**What the exercise asks:**
The line that contains "现在有一个问题，分支部分应该如何去记录信息？目前的分支中只有3个部分：" and all lines following it to the end of the data below: set these down exactly, and nothing besides.

----- Dataset

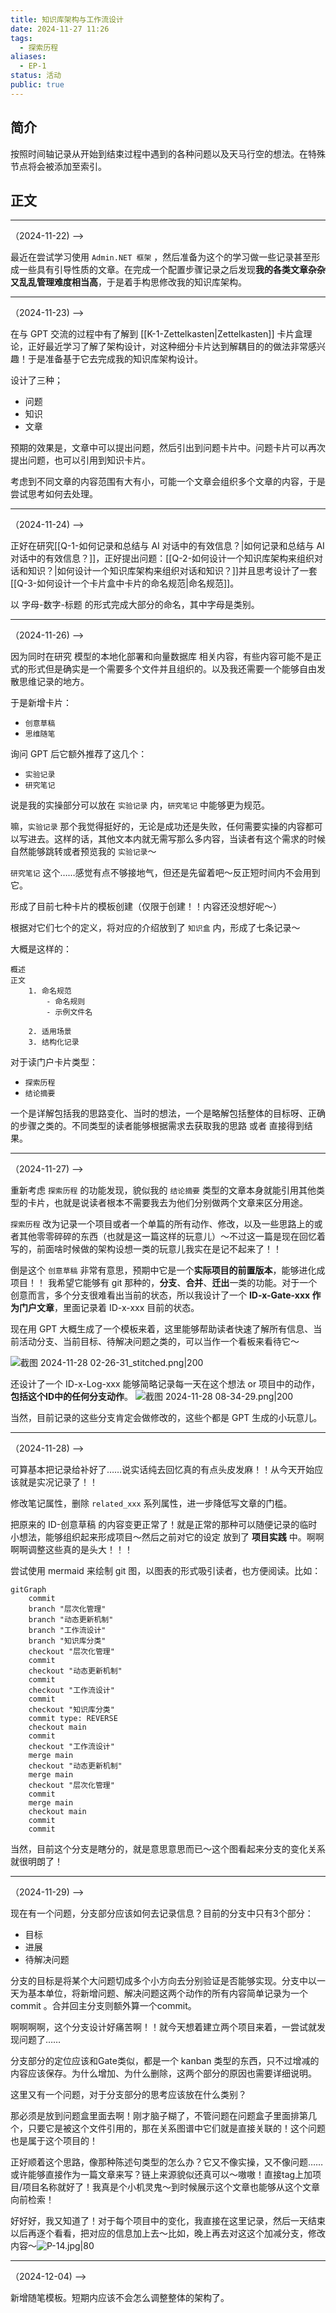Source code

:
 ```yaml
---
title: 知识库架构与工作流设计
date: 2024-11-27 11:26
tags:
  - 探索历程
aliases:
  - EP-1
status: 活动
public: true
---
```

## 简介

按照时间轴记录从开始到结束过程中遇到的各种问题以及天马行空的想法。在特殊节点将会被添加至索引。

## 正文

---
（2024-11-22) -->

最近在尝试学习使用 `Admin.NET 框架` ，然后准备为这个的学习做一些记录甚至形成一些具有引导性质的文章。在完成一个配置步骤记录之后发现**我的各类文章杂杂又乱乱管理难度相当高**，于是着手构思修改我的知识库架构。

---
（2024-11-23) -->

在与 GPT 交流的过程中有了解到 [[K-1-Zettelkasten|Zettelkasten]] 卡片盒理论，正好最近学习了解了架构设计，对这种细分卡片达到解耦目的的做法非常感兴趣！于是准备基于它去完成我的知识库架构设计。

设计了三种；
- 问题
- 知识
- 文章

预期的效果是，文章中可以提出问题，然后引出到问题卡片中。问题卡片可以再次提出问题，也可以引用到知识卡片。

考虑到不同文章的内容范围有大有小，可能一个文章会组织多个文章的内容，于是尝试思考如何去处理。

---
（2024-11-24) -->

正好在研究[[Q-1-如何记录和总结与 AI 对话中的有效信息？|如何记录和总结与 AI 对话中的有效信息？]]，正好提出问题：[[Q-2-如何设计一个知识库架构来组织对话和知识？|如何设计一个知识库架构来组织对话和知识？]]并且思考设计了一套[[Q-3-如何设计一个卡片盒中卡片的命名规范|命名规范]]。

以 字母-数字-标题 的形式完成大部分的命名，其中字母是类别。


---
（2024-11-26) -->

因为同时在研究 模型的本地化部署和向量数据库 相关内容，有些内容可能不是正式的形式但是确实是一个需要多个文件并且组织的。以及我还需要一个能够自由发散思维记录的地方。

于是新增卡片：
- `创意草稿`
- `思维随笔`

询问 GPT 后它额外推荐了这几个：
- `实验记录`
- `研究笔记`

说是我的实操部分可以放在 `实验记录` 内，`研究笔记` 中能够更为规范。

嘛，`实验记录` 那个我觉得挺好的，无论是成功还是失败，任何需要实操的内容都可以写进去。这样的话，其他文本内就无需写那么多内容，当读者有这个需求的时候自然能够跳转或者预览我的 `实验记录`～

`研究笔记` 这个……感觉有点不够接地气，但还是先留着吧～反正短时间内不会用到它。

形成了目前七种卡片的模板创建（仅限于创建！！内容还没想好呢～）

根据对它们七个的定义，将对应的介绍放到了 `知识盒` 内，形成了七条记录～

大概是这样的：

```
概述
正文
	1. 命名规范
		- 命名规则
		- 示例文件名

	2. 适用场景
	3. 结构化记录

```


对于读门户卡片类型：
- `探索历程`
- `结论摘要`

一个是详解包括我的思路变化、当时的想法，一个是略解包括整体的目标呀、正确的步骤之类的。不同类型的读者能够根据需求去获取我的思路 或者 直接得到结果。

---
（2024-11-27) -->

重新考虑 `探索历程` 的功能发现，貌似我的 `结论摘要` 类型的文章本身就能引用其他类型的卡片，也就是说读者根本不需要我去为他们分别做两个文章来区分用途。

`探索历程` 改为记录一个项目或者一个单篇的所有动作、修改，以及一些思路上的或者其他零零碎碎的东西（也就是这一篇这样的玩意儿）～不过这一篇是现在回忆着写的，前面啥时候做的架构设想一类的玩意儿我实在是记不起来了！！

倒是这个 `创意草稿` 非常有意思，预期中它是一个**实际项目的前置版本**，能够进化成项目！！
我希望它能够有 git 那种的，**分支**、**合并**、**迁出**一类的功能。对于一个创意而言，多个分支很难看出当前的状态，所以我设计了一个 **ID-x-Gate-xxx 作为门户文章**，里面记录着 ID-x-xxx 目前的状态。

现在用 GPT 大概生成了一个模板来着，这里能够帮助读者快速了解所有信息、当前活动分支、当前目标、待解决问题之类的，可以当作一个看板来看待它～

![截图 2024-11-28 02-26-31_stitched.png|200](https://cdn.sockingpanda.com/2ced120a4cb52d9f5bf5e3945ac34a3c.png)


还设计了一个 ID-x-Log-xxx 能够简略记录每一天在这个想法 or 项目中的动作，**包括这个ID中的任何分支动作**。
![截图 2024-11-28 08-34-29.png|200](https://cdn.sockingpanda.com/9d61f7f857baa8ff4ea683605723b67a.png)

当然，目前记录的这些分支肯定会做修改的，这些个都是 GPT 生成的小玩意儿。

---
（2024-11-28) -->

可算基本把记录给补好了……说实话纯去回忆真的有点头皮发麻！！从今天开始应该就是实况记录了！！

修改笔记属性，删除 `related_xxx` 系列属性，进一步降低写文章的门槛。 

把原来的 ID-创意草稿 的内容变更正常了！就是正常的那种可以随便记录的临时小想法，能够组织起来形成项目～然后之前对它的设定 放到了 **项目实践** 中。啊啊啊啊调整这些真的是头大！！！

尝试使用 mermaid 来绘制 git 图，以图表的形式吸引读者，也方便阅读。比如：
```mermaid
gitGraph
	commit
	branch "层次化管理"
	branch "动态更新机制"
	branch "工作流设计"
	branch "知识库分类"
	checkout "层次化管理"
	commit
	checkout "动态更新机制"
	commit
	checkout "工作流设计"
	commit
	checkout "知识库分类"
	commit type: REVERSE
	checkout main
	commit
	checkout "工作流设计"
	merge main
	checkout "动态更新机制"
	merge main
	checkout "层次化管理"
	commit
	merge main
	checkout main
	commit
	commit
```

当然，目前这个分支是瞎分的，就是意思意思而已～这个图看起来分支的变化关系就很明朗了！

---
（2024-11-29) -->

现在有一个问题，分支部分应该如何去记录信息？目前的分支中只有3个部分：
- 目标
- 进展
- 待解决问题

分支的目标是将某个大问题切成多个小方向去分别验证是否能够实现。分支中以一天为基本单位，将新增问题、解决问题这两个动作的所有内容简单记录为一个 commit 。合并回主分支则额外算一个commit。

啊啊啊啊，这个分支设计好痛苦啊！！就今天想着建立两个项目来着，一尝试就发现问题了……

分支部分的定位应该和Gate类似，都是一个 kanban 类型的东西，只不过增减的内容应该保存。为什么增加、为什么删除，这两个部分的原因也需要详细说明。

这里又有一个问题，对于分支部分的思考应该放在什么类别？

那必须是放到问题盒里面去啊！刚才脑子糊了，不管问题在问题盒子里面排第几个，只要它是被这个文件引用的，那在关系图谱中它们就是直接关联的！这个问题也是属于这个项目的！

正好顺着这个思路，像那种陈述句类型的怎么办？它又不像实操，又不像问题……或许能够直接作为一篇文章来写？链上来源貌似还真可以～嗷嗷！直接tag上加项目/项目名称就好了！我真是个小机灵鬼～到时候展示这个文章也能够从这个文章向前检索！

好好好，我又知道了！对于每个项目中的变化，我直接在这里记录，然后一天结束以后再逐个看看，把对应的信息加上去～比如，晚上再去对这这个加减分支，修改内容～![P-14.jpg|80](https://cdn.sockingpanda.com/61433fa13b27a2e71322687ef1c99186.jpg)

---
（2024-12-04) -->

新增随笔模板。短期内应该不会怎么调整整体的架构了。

----------

**Written answer:**
现在有一个问题，分支部分应该如何去记录信息？目前的分支中只有3个部分：
- 目标
- 进展
- 待解决问题

分支的目标是将某个大问题切成多个小方向去分别验证是否能够实现。分支中以一天为基本单位，将新增问题、解决问题这两个动作的所有内容简单记录为一个 commit 。合并回主分支则额外算一个commit。

啊啊啊啊，这个分支设计好痛苦啊！！就今天想着建立两个项目来着，一尝试就发现问题了……

分支部分的定位应该和Gate类似，都是一个 kanban 类型的东西，只不过增减的内容应该保存。为什么增加、为什么删除，这两个部分的原因也需要详细说明。

这里又有一个问题，对于分支部分的思考应该放在什么类别？

那必须是放到问题盒里面去啊！刚才脑子糊了，不管问题在问题盒子里面排第几个，只要它是被这个文件引用的，那在关系图谱中它们就是直接关联的！这个问题也是属于这个项目的！

正好顺着这个思路，像那种陈述句类型的怎么办？它又不像实操，又不像问题……或许能够直接作为一篇文章来写？链上来源貌似还真可以～嗷嗷！直接tag上加项目/项目名称就好了！我真是个小机灵鬼～到时候展示这个文章也能够从这个文章向前检索！

好好好，我又知道了！对于每个项目中的变化，我直接在这里记录，然后一天结束以后再逐个看看，把对应的信息加上去～比如，晚上再去对这这个加减分支，修改内容～![P-14.jpg|80](https://cdn.sockingpanda.com/61433fa13b27a2e71322687ef1c99186.jpg)

---
（2024-12-04) -->

新增随笔模板。短期内应该不会怎么调整整体的架构了。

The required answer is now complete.